A terminar o capítulo dedicado à transição democrática portuguesa, Linz e Stepan deixam a ideia de que a consolidação democrática não foi favorecida pela situação económica do país, mas antes que os portugueses atribuíam as dificuldades, da economia, mais à conjuntura internacional do que ao poder político e aos seus detentores.


6 – Conclusões

Os Estados Unidos da América e a União Soviética protagonizavam, longe das suas fronteiras, as disputas de influência que caracterizaram o período da guerra-fria. Nos territórios ultramarinos portugueses, patrocinavam, ideológica e financeiramente, guerrilhas que lutavam pelo controlo dos territórios. Portugal, um pequeno actor político na cena mundial, foi deixando arrastar uma situação colonial inviável e financeiramente incomportável. Os sucessivos apelos vindos das fileiras das Forças Armadas, no sentido da resolução política e não militar da questão colonial não foram suficientemente persuasivas para levar o Governo a mudar o seu rumo.

Também as relações entre o Estado Novo e a Igreja Católica se deterioraram ao longo dos anos. O efeito desta degradação reflectiu-se na sociedade civil.
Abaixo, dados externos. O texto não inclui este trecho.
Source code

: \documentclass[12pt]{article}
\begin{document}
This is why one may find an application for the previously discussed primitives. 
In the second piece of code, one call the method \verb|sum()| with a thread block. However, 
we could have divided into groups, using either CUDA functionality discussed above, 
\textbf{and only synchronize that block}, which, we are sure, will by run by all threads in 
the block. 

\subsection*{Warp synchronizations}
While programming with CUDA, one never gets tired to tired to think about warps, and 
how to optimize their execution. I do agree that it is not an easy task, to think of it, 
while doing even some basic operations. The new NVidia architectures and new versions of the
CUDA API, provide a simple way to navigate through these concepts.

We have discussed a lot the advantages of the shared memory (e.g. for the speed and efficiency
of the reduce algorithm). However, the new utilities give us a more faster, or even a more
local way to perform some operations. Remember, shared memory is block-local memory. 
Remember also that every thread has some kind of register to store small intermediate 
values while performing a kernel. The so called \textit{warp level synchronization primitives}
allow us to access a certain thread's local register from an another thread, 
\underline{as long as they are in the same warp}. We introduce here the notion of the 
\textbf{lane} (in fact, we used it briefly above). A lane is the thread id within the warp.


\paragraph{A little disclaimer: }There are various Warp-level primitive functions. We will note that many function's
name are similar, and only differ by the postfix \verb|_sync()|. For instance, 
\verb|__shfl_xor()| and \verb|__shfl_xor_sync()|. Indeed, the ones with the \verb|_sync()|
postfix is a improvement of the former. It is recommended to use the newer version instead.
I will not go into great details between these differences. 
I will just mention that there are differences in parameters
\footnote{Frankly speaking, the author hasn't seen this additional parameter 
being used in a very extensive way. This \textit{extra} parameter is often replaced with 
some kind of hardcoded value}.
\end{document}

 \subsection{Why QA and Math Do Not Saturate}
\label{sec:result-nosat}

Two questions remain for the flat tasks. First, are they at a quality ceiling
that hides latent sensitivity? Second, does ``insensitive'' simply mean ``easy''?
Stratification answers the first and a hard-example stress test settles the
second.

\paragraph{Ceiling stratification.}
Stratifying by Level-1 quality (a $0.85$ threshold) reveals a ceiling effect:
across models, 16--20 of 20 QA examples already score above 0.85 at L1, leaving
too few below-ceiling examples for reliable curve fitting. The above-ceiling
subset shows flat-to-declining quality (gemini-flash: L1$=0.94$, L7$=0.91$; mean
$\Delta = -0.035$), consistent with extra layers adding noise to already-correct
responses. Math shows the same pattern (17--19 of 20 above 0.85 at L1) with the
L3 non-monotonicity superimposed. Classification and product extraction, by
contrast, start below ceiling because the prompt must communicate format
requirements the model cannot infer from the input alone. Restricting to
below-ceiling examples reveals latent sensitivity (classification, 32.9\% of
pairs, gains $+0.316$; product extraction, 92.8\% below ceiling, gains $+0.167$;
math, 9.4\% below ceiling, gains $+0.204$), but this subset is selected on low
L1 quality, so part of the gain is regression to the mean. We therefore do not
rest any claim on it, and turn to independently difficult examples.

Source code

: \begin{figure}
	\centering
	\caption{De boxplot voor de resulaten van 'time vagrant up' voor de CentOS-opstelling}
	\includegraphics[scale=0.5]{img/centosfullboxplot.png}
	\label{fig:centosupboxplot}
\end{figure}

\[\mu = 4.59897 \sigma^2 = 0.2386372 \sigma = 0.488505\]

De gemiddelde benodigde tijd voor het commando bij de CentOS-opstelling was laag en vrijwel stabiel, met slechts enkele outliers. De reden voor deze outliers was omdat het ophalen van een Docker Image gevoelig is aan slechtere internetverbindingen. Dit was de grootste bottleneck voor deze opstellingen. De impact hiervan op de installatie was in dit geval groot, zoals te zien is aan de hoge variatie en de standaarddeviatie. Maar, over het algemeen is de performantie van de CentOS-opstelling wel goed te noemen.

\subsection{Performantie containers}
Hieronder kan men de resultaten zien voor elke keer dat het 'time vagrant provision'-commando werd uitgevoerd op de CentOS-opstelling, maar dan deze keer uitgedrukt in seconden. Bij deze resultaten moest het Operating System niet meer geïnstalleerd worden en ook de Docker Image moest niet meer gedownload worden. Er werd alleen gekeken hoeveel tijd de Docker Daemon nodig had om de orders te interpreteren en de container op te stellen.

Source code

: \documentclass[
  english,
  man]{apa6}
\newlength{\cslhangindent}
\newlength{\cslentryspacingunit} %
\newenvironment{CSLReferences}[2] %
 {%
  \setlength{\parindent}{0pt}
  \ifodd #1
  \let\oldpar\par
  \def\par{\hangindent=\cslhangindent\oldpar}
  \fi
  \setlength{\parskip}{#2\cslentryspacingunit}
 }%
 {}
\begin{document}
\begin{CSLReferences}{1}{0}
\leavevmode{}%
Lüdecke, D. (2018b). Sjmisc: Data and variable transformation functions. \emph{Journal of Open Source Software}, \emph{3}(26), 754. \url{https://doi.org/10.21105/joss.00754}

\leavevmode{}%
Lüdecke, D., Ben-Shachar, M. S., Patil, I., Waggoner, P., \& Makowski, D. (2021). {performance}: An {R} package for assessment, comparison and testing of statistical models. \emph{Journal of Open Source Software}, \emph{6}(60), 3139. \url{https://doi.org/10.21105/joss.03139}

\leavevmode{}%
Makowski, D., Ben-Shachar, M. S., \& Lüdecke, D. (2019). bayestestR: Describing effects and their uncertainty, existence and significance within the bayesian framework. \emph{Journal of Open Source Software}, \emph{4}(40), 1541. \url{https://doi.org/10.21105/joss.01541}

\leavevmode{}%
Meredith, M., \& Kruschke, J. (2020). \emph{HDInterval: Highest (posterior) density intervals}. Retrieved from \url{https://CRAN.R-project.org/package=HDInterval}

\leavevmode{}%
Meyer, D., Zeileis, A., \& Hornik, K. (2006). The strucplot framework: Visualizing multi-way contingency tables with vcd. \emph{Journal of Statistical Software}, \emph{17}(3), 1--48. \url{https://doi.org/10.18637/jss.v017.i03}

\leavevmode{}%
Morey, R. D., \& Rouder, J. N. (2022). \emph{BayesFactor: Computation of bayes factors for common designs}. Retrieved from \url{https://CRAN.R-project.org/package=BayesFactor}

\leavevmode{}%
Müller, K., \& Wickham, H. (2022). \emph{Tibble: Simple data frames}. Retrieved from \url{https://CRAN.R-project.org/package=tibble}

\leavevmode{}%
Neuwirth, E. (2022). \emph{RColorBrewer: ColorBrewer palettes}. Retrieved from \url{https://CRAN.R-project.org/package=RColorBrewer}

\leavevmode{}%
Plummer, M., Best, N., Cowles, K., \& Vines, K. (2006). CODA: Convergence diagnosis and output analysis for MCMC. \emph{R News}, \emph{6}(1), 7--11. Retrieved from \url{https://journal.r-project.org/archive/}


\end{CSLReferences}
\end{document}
Tendo a Igreja sido, ao longo de quase cinquenta anos, um dos pilares do regime, a deterioração do relacionamento com esta, provocou um sentimento generalizado, na sociedade, contra o poder. Este sentimento seria determinante para o sucesso do 25 de Abril, pois o povo saiu à rua, em enormes manifestações de apoio aos golpistas, o que impediu uma reacção do Governo no sentido de evitar a tomada de poder pelos militares.

O isolamento característico do seu modelo político impediu o regime de evoluir, de modo a acompanhar as transformações socio-económicas que se verificaram a partir da década de 1960. Quando, após a sua chegada ao poder, Marcelo Caetano tentou desesperadamente fazer reformas que permitissem a continuidade do sistema político, mas era tarde demais para qualquer solução política que não passasse pela democratização e descolonização. Verificamos também que as razões que motivaram o golpe militar foram, por um lado, de ordem política e, por outro, de carácter orgânico interno das Forças Armadas.
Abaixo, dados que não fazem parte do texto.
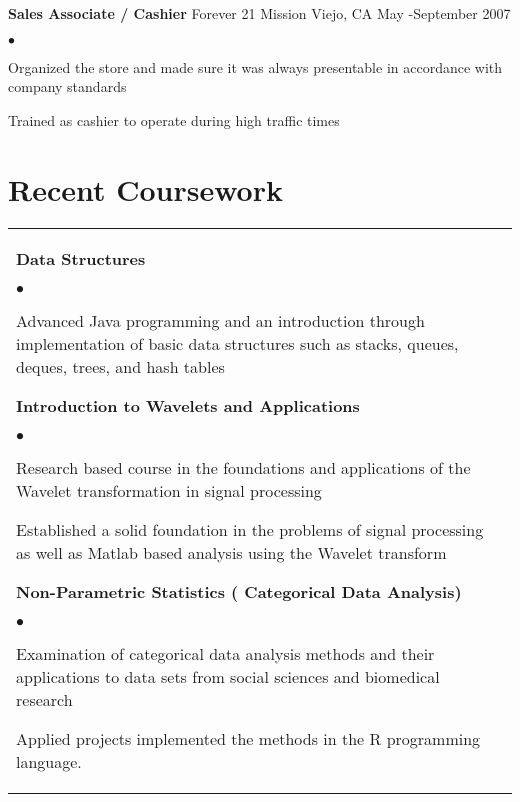 \documentclass[margin,line,pifont,palatino,courier]{res}
\newenvironment{list1}{
  \begin{list}{\ding{113}}{%
      \setlength{\itemsep}{0in}
      \setlength{\parsep}{0in} \setlength{\parskip}{0in}
      \setlength{\topsep}{0in} \setlength{\partopsep}{0in}
      \setlength{\leftmargin}{0.17in}}}{\end{list}}
\newenvironment{list2}{
  \begin{list}{$\bullet$}{%
      \setlength{\itemsep}{0in}
      \setlength{\parsep}{0in} \setlength{\parskip}{0in}
      \setlength{\topsep}{0in} \setlength{\partopsep}{0in}
      \setlength{\leftmargin}{0.2in}}}{\end{list}}
\begin{document}
\begin{resume}
\begin{list1}
\item\textbf{Sales Associate / Cashier} Forever 21 Mission Viejo, CA       May -September 2007 

\begin{list2}
\item Organized the store and made sure it was always presentable in accordance with company standards 
 \item Trained as cashier to operate during high traffic times\\

 \end{list2}
  
 



\end{list1}



\section{\sc Recent Coursework}

\begin{tabular}{@{}p{5in}p{3in}}
\begin{list1}
\item \textbf{Data Structures}  

	\begin{list2} \item Advanced Java programming and an introduction through implementation of basic data structures such as stacks, queues, deques, trees, and hash tables \end{list2} 
	
\item \textbf{Introduction to Wavelets and Applications}

		\begin{list2}\item Research based course in the foundations and applications of the Wavelet transformation in signal processing \item Established a solid foundation in the problems of signal processing as well as Matlab based analysis using the Wavelet transform \end{list2}
		
\item \textbf{Non-Parametric Statistics ( Categorical Data Analysis)}  

	\begin{list2} \item Examination of categorical data analysis methods and their applications to data sets from social sciences and biomedical research \item  Applied projects implemented the methods in the R programming language.  \end{list2}
	


\end{list1}
\end{tabular}
\end{resume}
\end{document}
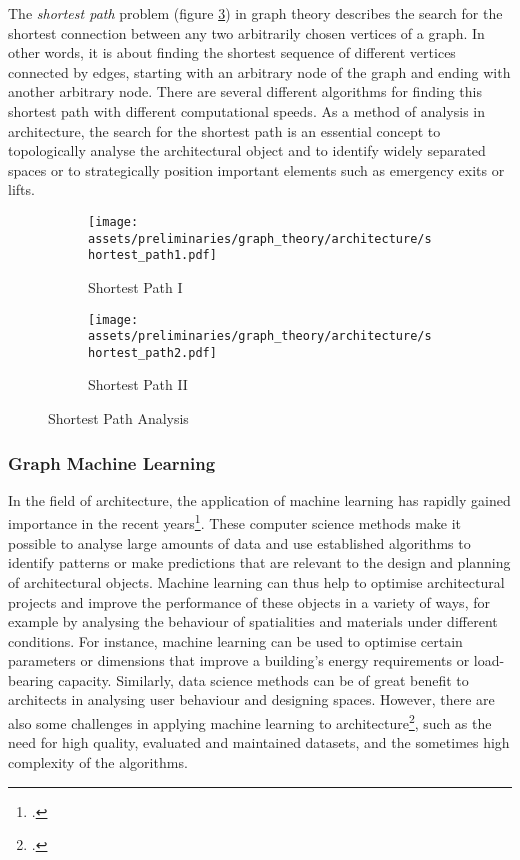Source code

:\documentclass[a4paper, 12pt]{report}
\begin{document}
The \textit{shortest path} problem (figure \ref{fig:shortest-path-analysis}) in graph theory describes the search for the shortest connection between any two arbitrarily chosen vertices of a graph. In other words, it is about finding the shortest sequence of different vertices connected by edges, starting with an arbitrary node of the graph and ending with another arbitrary node. There are several different algorithms for finding this shortest path with different computational speeds. As a method of analysis in architecture, the search for the shortest path is an essential concept to topologically analyse the architectural object and to identify widely separated spaces or to strategically position important elements such as emergency exits or lifts.

\begin{figure}
\centering
\begin{subfigure}{.5\textwidth}
\centering
\texttt{[image: assets/preliminaries/graph\_theory/architecture/shortest\_path1.pdf]}
\caption{Shortest Path I}
\label{fig:shortest-path-i}
\end{subfigure}%
\begin{subfigure}{.5\textwidth}
\centering
\texttt{[image: assets/preliminaries/graph\_theory/architecture/shortest\_path2.pdf]}
\caption{Shortest Path II}
\label{fig:shortest-path-ii}
\end{subfigure}
\caption{Shortest Path Analysis}
\label{fig:shortest-path-analysis}
\end{figure}

\subsubsection{Graph Machine Learning}\label{subsec:graph-machine-learning}

In the field of architecture, the application of machine learning has rapidly gained importance in the recent years\footcite{belem2019impact}. These computer science methods make it possible to analyse large amounts of data and use established algorithms to identify patterns or make predictions that are relevant to the design and planning of architectural objects. Machine learning can thus help to optimise architectural projects and improve the performance of these objects in a variety of ways, for example by analysing the behaviour of spatialities and materials under different conditions. For instance, machine learning can be used to optimise certain parameters or dimensions that improve a building's energy requirements or load-bearing capacity. Similarly, data science methods can be of great benefit to architects in analysing user behaviour and designing spaces. However, there are also some challenges in applying machine learning to architecture\footcite{pena2021artificial}, such as the need for high quality, evaluated and maintained datasets, and the sometimes high complexity of the algorithms.
\end{document}
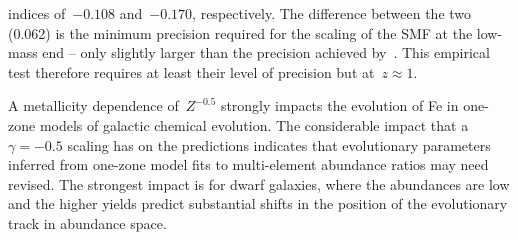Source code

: indices of~$-0.108$ and~$-0.170$, respectively.
The difference between the two (0.062) is the minimum precision required for
the scaling of the SMF at the low-mass end -- only slightly larger than the
precision achieved by~\citet[][$\pm 0.05$, see their Fig. 13]{Baldry2012}.
This empirical test therefore requires at least their level of precision but
at~$z \approx 1$.
\par
A metallicity dependence of~$Z^{-0.5}$ strongly impacts the evolution of Fe
in one-zone models of galactic chemical evolution.
The considerable impact that a~$\gamma = -0.5$ scaling has on the predictions
indicates that evolutionary parameters inferred from one-zone model fits to
multi-element abundance ratios may need revised.
The strongest impact is for dwarf galaxies, where the abundances are low and
the higher yields predict substantial shifts in the position of the
evolutionary track in abundance space.

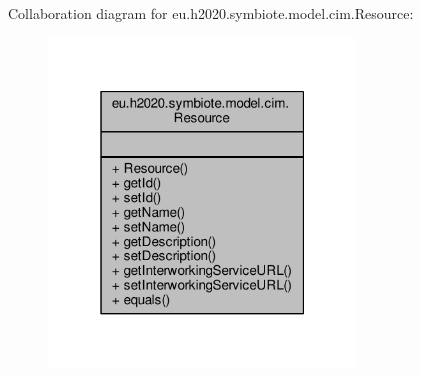 Collaboration diagram for eu.\+h2020.\+symbiote.\+model.\+cim.\+Resource\+:
\nopagebreak
\begin{figure}[H]
\begin{center}
\leavevmode
\includegraphics[width=232pt]{classeu_1_1h2020_1_1symbiote_1_1model_1_1cim_1_1Resource__coll__graph}
\end{center}
\end{figure}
Quanto ao processo de transição democrática, propriamente dito, salientamos o facto de Portugal ter sido o primeiro país da terceira vaga de democratizações, porém, a tomada do poder através de golpe militar era uma característica da vaga anterior, o que atribui a peculiaridade do caso português. Esta transição processou uma ruptura total com o sistema vigente, contrariamente ao que se verificaria nos países que iniciariam processos de transição nos anos posteriores, como a vizinha Espanha. Neste país, uma transição pactuada, entre o regime e as forças de oposição, permitiu alterações do sistema político sem recurso a um golpe militar.
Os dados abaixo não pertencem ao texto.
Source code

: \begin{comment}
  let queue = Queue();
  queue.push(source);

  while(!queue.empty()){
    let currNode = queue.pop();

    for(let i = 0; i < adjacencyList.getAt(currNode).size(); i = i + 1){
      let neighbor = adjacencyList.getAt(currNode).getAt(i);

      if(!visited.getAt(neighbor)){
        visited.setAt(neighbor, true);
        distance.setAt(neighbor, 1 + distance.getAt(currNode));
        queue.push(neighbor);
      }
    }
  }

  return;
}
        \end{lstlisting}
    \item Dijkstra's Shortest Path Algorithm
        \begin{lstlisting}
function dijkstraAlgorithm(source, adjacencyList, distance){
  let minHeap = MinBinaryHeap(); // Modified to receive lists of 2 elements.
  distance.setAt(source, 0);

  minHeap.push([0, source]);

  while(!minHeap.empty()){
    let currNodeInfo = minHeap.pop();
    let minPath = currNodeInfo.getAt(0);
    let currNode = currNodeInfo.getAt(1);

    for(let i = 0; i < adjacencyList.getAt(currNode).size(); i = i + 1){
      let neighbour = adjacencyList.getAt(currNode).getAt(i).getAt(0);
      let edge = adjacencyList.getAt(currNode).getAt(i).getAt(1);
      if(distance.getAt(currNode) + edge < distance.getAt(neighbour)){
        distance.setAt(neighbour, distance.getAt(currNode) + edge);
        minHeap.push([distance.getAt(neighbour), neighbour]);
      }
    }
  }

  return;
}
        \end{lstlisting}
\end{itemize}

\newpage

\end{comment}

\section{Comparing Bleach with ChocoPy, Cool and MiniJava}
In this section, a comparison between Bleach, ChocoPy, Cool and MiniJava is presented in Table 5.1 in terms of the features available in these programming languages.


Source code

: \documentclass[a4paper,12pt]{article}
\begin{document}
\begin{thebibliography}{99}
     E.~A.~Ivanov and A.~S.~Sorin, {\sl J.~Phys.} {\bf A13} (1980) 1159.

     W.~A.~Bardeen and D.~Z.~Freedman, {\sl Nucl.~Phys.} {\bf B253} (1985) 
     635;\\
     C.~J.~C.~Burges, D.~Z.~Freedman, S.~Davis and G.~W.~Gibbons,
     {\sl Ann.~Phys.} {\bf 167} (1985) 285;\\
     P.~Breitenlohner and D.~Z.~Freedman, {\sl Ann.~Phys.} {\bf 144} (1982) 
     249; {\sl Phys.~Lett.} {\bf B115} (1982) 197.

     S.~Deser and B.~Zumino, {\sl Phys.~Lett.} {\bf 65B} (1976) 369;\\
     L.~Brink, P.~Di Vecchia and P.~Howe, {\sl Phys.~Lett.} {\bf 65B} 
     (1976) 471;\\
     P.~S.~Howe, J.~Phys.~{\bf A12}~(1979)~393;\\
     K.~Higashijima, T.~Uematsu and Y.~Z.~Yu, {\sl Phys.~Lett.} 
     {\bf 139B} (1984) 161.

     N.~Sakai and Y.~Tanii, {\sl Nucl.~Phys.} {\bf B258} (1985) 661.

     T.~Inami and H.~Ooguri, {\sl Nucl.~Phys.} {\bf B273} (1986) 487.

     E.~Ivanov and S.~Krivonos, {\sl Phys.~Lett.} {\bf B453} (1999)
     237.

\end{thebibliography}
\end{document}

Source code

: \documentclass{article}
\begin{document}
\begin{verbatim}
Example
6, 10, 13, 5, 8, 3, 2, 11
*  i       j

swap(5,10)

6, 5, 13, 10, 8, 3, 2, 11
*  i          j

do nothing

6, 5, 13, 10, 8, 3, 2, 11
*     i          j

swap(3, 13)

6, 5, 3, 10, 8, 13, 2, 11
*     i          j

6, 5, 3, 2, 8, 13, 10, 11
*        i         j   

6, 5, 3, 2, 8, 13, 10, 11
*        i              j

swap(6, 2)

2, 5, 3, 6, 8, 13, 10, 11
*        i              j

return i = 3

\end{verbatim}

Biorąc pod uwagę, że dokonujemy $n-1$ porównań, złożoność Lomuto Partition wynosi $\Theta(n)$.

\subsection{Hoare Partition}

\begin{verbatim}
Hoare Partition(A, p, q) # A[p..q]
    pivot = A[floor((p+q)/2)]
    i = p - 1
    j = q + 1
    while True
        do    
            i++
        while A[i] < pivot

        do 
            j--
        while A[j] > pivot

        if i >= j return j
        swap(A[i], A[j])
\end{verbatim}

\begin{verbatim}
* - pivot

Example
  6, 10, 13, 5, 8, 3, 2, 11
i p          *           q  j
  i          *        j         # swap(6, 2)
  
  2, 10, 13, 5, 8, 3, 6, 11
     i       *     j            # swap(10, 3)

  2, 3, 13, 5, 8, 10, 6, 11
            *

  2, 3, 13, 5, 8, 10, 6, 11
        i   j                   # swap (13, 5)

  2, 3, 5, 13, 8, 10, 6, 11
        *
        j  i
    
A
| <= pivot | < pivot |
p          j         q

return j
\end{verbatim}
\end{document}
O caso português põe em evidência a importância de quem são os protagonistas da mudança. O facto dessa transição ter sido liderada por militares dos escalões intermédios da hierarquia, justifica, de certo modo, o clima de instabilidade política que assolou Portugal nos dois anos que se seguiram ao golpe.

A situação internacional, apesar do pouco favorável momento económico, permitiu a Portugal atingir uma plena consolidação democrática em 1982, enveredando pacificamente pela via da economia de mercado e da integração económica (e mais tarde, política) no contexto das Comunidades Europeias.


7 – Bibliografia

António J. Telo, História Contemporânea de Portugal: do 25 de Abril à actualidade, Lisboa, Presença, 2007, (vol. 1)

Juan Linz and Alfred Stepan, Problems of Democratic Transition and Consolidation, Baltimore, Johns Hopkins University Press, 1996.

Philippe C. Schmitter, Portugal: do autoritarismo à democracia, Lisboa, Imprensa de Ciências Sociais, 1999



[1] Philippe C. Schmitter, Portugal: do autoritarismo à democracia, Lisboa, Imprensa de Ciências Sociais, 1999.

[2] António J. Telo, História Contemporânea de Portugal: do 25 de Abril à actualidade, Lisboa, Presença, 2007, (vol. 1)

[3] Juan Linz and Alfred Stepan, Problems of Democratic Transition and Consolidation, Baltimore, Johns Hopkins University Press, 1996.